Przed meczem Irańczycy znajdowali się w komfortowej sytuacji. Lokalny faworyt liderował w grupie B z dwoma punktami przewagi nad Koreą Południową i aż 10 nad trzecimi Zjednoczonymi Emiratami Arabskimi. Bezpośredni awans na mundial uzyskają dwie najlepsze drużyny z obu grup, zaś trzecie zespoły w tabeli trafią do barażów interkontynentalnych.
Choć do rozegrania pozostały jeszcze trzy spotkania, to po kolejnym zwycięstwie Irańczycy mają już 19 punktów (sześć zwycięstw i remis, bramki 12:2) i zapewnili sobie udział na MŚ. Dla reprezentacji tego kraju to trzeci awans na mundial z rzędu oraz czwarty w XXI wieku. W 2014 oraz 2018 roku udział kończyli na fazie grupowej. Iranowi nigdy w historii nie udało się przejść do fazy pucharowej światowego czempionatu.

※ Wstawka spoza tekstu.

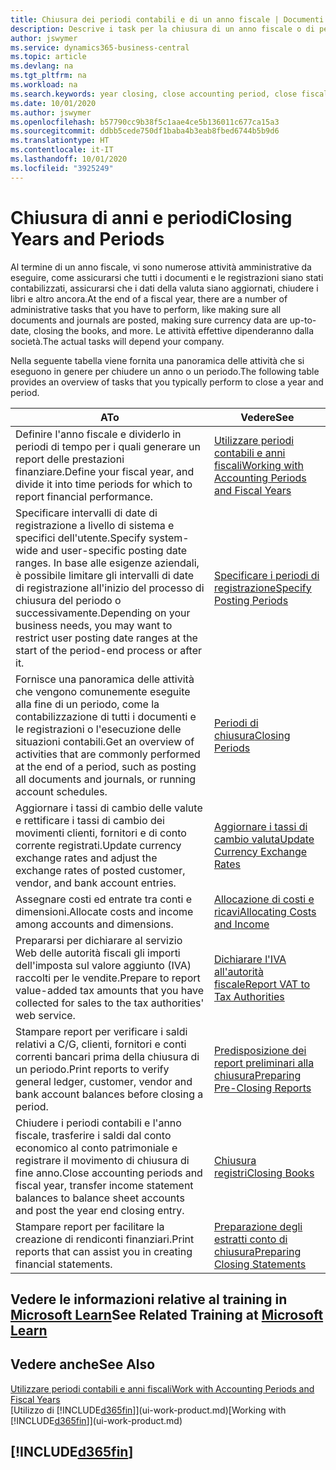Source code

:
 ```yaml
---
title: Chiusura dei periodi contabili e di un anno fiscale | Documenti Microsoft
description: Descrive i task per la chiusura di un anno fiscale o di periodi contabili, ad esempio, per garantire che documenti e registrazioni vengano contabilizzati e per verificare i saldi di conti correnti.
author: jswymer
ms.service: dynamics365-business-central
ms.topic: article
ms.devlang: na
ms.tgt_pltfrm: na
ms.workload: na
ms.search.keywords: year closing, close accounting period, close fiscal year, bank account detailed trial balance
ms.date: 10/01/2020
ms.author: jswymer
ms.openlocfilehash: b57790cc9b38f5c1aae4ce5b136011c677ca15a3
ms.sourcegitcommit: ddbb5cede750df1baba4b3eab8fbed6744b5b9d6
ms.translationtype: HT
ms.contentlocale: it-IT
ms.lasthandoff: 10/01/2020
ms.locfileid: "3925249"
---
```

# <a name="closing-years-and-periods"></a><span data-ttu-id="0564d-103">Chiusura di anni e periodi</span><span class="sxs-lookup"><span data-stu-id="0564d-103">Closing Years and Periods</span></span>

<span data-ttu-id="0564d-104">Al termine di un anno fiscale, vi sono numerose attività amministrative da eseguire, come assicurarsi che tutti i documenti e le registrazioni siano stati contabilizzati, assicurarsi che i dati della valuta siano aggiornati, chiudere i libri e altro ancora.</span><span class="sxs-lookup"><span data-stu-id="0564d-104">At the end of a fiscal year, there are a number of administrative tasks that you have to perform, like making sure all documents and journals are posted, making sure currency data are up-to-date, closing the books, and more.</span></span> <span data-ttu-id="0564d-105">Le attività effettive dipenderanno dalla società.</span><span class="sxs-lookup"><span data-stu-id="0564d-105">The actual tasks will depend your company.</span></span>

<span data-ttu-id="0564d-106">Nella seguente tabella viene fornita una panoramica delle attività che si eseguono in genere per chiudere un anno o un periodo.</span><span class="sxs-lookup"><span data-stu-id="0564d-106">The following table provides an overview of tasks that you typically perform to close a year and period.</span></span>

| <span data-ttu-id="0564d-107">A</span><span class="sxs-lookup"><span data-stu-id="0564d-107">To</span></span> | <span data-ttu-id="0564d-108">Vedere</span><span class="sxs-lookup"><span data-stu-id="0564d-108">See</span></span> |
| --- | --- |
| <span data-ttu-id="0564d-109">Definire l'anno fiscale e dividerlo in periodi di tempo per i quali generare un report delle prestazioni finanziare.</span><span class="sxs-lookup"><span data-stu-id="0564d-109">Define your fiscal year, and divide it into time periods for which to report financial performance.</span></span> | [<span data-ttu-id="0564d-110">Utilizzare periodi contabili e anni fiscali</span><span class="sxs-lookup"><span data-stu-id="0564d-110">Working with Accounting Periods and Fiscal Years</span></span>](finance-accounting-periods-and-fiscal-years.md)|
| <span data-ttu-id="0564d-111">Specificare intervalli di date di registrazione a livello di sistema e specifici dell'utente.</span><span class="sxs-lookup"><span data-stu-id="0564d-111">Specify system-wide and user-specific posting date ranges.</span></span> <span data-ttu-id="0564d-112">In base alle esigenze aziendali, è possibile limitare gli intervalli di date di registrazione all'inizio del processo di chiusura del periodo o successivamente.</span><span class="sxs-lookup"><span data-stu-id="0564d-112">Depending on your business needs, you may want to restrict user posting date ranges at the start of the period-end process or after it.</span></span> |[<span data-ttu-id="0564d-113">Specificare i periodi di registrazione</span><span class="sxs-lookup"><span data-stu-id="0564d-113">Specify Posting Periods</span></span>](finance-how-specify-posting-periods.md) |
| <span data-ttu-id="0564d-114">Fornisce una panoramica delle attività che vengono comunemente eseguite alla fine di un periodo, come la contabilizzazione di tutti i documenti e le registrazioni o l'esecuzione delle situazioni contabili.</span><span class="sxs-lookup"><span data-stu-id="0564d-114">Get an overview of activities that are commonly performed at the end of a period, such as posting all documents and journals, or running account schedules.</span></span> |[<span data-ttu-id="0564d-115">Periodi di chiusura</span><span class="sxs-lookup"><span data-stu-id="0564d-115">Closing Periods</span></span>](year-how-complete-period-end-processes.md) |
| <span data-ttu-id="0564d-116">Aggiornare i tassi di cambio delle valute e rettificare i tassi di cambio dei movimenti clienti, fornitori e di conto corrente registrati.</span><span class="sxs-lookup"><span data-stu-id="0564d-116">Update currency exchange rates and adjust the exchange rates of posted customer, vendor, and bank account entries.</span></span> |[<span data-ttu-id="0564d-117">Aggiornare i tassi di cambio valuta</span><span class="sxs-lookup"><span data-stu-id="0564d-117">Update Currency Exchange Rates</span></span>](finance-how-update-currencies.md) |
| <span data-ttu-id="0564d-118">Assegnare costi ed entrate tra conti e dimensioni.</span><span class="sxs-lookup"><span data-stu-id="0564d-118">Allocate costs and income among accounts and dimensions.</span></span> |[<span data-ttu-id="0564d-119">Allocazione di costi e ricavi</span><span class="sxs-lookup"><span data-stu-id="0564d-119">Allocating Costs and Income</span></span>](year-allocate-costs-income.md) |
| <span data-ttu-id="0564d-120">Prepararsi per dichiarare al servizio Web delle autorità fiscali gli importi dell'imposta sul valore aggiunto (IVA) raccolti per le vendite.</span><span class="sxs-lookup"><span data-stu-id="0564d-120">Prepare to report value-added tax amounts that you have collected for sales to the tax authorities' web service.</span></span> |[<span data-ttu-id="0564d-121">Dichiarare l'IVA all'autorità fiscale</span><span class="sxs-lookup"><span data-stu-id="0564d-121">Report VAT to Tax Authorities</span></span>](finance-how-report-vat.md)|
| <span data-ttu-id="0564d-122">Stampare report per verificare i saldi relativi a C/G, clienti, fornitori e conti correnti bancari prima della chiusura di un periodo.</span><span class="sxs-lookup"><span data-stu-id="0564d-122">Print reports to verify general ledger, customer, vendor and bank account balances before closing a period.</span></span> |[<span data-ttu-id="0564d-123">Predisposizione dei report preliminari alla chiusura</span><span class="sxs-lookup"><span data-stu-id="0564d-123">Preparing Pre-Closing Reports</span></span>](year-prepare-preclose-reports.md) |
| <span data-ttu-id="0564d-124">Chiudere i periodi contabili e l'anno fiscale, trasferire i saldi dal conto economico al conto patrimoniale e registrare il movimento di chiusura di fine anno.</span><span class="sxs-lookup"><span data-stu-id="0564d-124">Close accounting periods and fiscal year, transfer income statement balances to balance sheet accounts and post the year end closing entry.</span></span> |[<span data-ttu-id="0564d-125">Chiusura registri</span><span class="sxs-lookup"><span data-stu-id="0564d-125">Closing Books</span></span>](year-close-books.md) |
| <span data-ttu-id="0564d-126">Stampare report per facilitare la creazione di rendiconti finanziari.</span><span class="sxs-lookup"><span data-stu-id="0564d-126">Print reports that can assist you in creating financial statements.</span></span> |[<span data-ttu-id="0564d-127">Preparazione degli estratti conto di chiusura</span><span class="sxs-lookup"><span data-stu-id="0564d-127">Preparing Closing Statements</span></span>](year-prepare-close-statement.md) |

## <a name="see-related-training-at-microsoft-learn"></a><span data-ttu-id="0564d-128">Vedere le informazioni relative al training in [Microsoft Learn](/learn/modules/close-fiscal-year-dynamics-365-business-central/index)</span><span class="sxs-lookup"><span data-stu-id="0564d-128">See Related Training at [Microsoft Learn](/learn/modules/close-fiscal-year-dynamics-365-business-central/index)</span></span>

## <a name="see-also"></a><span data-ttu-id="0564d-129">Vedere anche</span><span class="sxs-lookup"><span data-stu-id="0564d-129">See Also</span></span>

[<span data-ttu-id="0564d-130">Utilizzare periodi contabili e anni fiscali</span><span class="sxs-lookup"><span data-stu-id="0564d-130">Work with Accounting Periods and Fiscal Years</span></span>](finance-accounting-periods-and-fiscal-years.md)  
<span data-ttu-id="0564d-131">[Utilizzo di [!INCLUDE[d365fin](includes/d365fin_md.md)]](ui-work-product.md)</span><span class="sxs-lookup"><span data-stu-id="0564d-131">[Working with [!INCLUDE[d365fin](includes/d365fin_md.md)]](ui-work-product.md)</span></span>

## [!INCLUDE[d365fin](includes/free_trial_md.md)]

Selekcjonerem reprezentacji Iranu jest Dragan Skokić, który wygrał 13 z 14 meczach w tej roli. Największymi gwiazdami zespołu jest strzelec bramki w meczu z Irakiem Mehdi Taremi, a także Sardar Azmoun, który na co dzień występuje w Zenicie Sankt Petersburg.
Poza Irańczykami blisko pojechania do Kataru jest Korea Południowa, która traci nich dwa punkty. W drugiej grupie eliminacyjnej liderem jest Arabia Saudyjska z 19 punktami na koncie. Zespół ma cztery punkty przewagi nad Japonią oraz Australią. To pomiędzy tymi trzema ekipami rozstrzygnie się walka o bezpośredni awans.